■ **Problem**: Exclude all images and print the entries below exactly.

■ **Records for the task**:
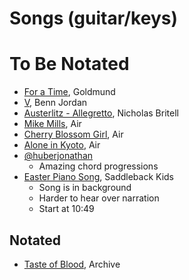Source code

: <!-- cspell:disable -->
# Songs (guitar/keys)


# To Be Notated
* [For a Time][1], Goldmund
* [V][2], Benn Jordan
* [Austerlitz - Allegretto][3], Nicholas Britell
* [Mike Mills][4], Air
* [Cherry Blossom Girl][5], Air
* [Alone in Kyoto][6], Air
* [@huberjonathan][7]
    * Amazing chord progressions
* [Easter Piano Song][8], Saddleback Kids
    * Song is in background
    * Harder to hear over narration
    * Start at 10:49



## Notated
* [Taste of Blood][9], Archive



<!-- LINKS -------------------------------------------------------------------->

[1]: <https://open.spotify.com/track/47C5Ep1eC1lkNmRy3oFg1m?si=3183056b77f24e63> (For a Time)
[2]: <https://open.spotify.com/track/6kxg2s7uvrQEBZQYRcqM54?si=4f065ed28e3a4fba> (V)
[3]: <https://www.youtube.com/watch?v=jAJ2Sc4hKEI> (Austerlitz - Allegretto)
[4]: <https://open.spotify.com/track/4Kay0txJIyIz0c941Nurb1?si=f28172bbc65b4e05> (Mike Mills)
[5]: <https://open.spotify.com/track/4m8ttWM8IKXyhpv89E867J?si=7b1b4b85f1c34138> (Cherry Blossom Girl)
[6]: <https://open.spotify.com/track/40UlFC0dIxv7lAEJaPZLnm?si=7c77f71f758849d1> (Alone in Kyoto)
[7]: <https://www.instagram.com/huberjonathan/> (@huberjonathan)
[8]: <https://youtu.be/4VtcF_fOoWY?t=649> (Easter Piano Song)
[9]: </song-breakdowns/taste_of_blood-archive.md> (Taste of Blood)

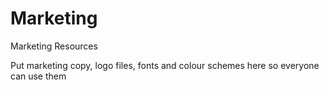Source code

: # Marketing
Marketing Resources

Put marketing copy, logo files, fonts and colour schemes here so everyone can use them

■ **Solved problem**:
Source code

: <!-- cspell:disable -->
# Songs (guitar/keys)


# To Be Notated
* [For a Time][1], Goldmund
* [V][2], Benn Jordan
* [Austerlitz - Allegretto][3], Nicholas Britell
* [Mike Mills][4], Air
* [Cherry Blossom Girl][5], Air
* [Alone in Kyoto][6], Air
* [@huberjonathan][7]
    * Amazing chord progressions
* [Easter Piano Song][8], Saddleback Kids
    * Song is in background
    * Harder to hear over narration
    * Start at 10:49



## Notated
* [Taste of Blood][9], Archive



<!-- LINKS -------------------------------------------------------------------->

[1]: <https://open.spotify.com/track/47C5Ep1eC1lkNmRy3oFg1m?si=3183056b77f24e63> (For a Time)
[2]: <https://open.spotify.com/track/6kxg2s7uvrQEBZQYRcqM54?si=4f065ed28e3a4fba> (V)
[3]: <https://www.youtube.com/watch?v=jAJ2Sc4hKEI> (Austerlitz - Allegretto)
[4]: <https://open.spotify.com/track/4Kay0txJIyIz0c941Nurb1?si=f28172bbc65b4e05> (Mike Mills)
[5]: <https://open.spotify.com/track/4m8ttWM8IKXyhpv89E867J?si=7b1b4b85f1c34138> (Cherry Blossom Girl)
[6]: <https://open.spotify.com/track/40UlFC0dIxv7lAEJaPZLnm?si=7c77f71f758849d1> (Alone in Kyoto)
[7]: <https://www.instagram.com/huberjonathan/> (@huberjonathan)
[8]: <https://youtu.be/4VtcF_fOoWY?t=649> (Easter Piano Song)
[9]: </song-breakdowns/taste_of_blood-archive.md> (Taste of Blood)

Source code

: # Marketing
Marketing Resources

Put marketing copy, logo files, fonts and colour schemes here so everyone can use them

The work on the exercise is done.